20 Summer Days In China by Betty Blunden (1974)
We left the hotel straight after breakfast and were driven to the Peking Airport. Our hosts from the previous night were there to say goodbye. It was a crowded departure lounge and our party gathered in one corner. Someone suggested that Young Mr. Wang should sing for us. Up to now all his singing had been impromptu and informal. He was extremely shy and embarrassed at the idea of singing in front of such a crowd. But he was persuaded and sang Ode to Peking. This was really Goodbye to China for me and from then on I was on my way home. Outside the departure lounge the people from the China Travel Service and our Mr.

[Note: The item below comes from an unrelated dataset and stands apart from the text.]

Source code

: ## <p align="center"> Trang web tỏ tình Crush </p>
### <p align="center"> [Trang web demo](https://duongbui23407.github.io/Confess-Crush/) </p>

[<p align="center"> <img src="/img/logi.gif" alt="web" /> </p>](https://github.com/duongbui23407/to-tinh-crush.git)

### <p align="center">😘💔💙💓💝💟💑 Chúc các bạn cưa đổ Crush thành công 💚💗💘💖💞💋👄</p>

Piao, Mrs Jar and the two Mr. Wangs lined up to shake our hands. Photographs were taken and we filed off to our aircraft. From here on I took no notes in my diary. I was absolutely saturated with all the new things that I had seen and heard and my mind was mostly turned in on itself. My memories of our last day in Kwangchow, the trip to the border and the few days in Hong Kong are few but very vivid. There was a shortage of rooms at the hotel and Marje shared with Charlotte and me. After lunch we were taken to the Martyrs memorial Gardens. Beautiful gardens with symmetrical paths, steps, a lake and a pavilion. When the lake was being excavated after liberation the workmen came on a mass grave of people killed in 1927 during one of the uprisings in old Canton. The bones were collected and re-buried, a great earth mound now acting as a memorial and the gardens were named to commemorate these dead.
Then we were taken shopping to a Friendship Shop and a nearby department store. One of the nicest things about the stop over in Kwangchow was meeting the charming little Miss Wong again and have her share the interpreting with Miss Chi. Miss Chi was in charge of our group right up to the border. In the Friendship Shop Miss Wong offered to help me find the things I wanted to buy. I had decided on Cloisonne ashtrays for my sisters and a few friends. Cloisonne was a traditional craft, the designs were very beautiful, they were unbreakable and took up virtually no room in my suitcase. Miss Wong found the ashtrays for me. Then I told her that I wanted to buy a flute. A friend had asked me to buy him a traditional Chinese musical instrument and a flute, like the ashtrays was unbreakable and easy to pack. Miss Wong took me to a fruit shop. 1 was mystified and asked again for A flute? She said Yes, fruit I couldnt believe it was happening. The classical mistake. Miss Wong, whose English was perfect was used to translating an l into an r I mimed a flute and said music, music and with much laughter she said FLUTE and took me off to the music department. I bought two flutes, just to celebrate and some records, The Ode to Peking and a collection of folk songs that included the shepherds flute song.
It was a little cooler in Kwangchow than on our way through and that night the temperature was perfect. After dinner about a half dozen of us including Kay went for a long walk through the city. Many of the houses were very small, two rooms opening on to the street. Often dinner was being cooked on a brazier on the footpath. We passed a mother bathing her toddler in a small bath outside her front door. We bought icecreams in a shop open to the street, and walked and walked. It was our last night in China and we all felt the urgency of SEEING everything and remembering it all.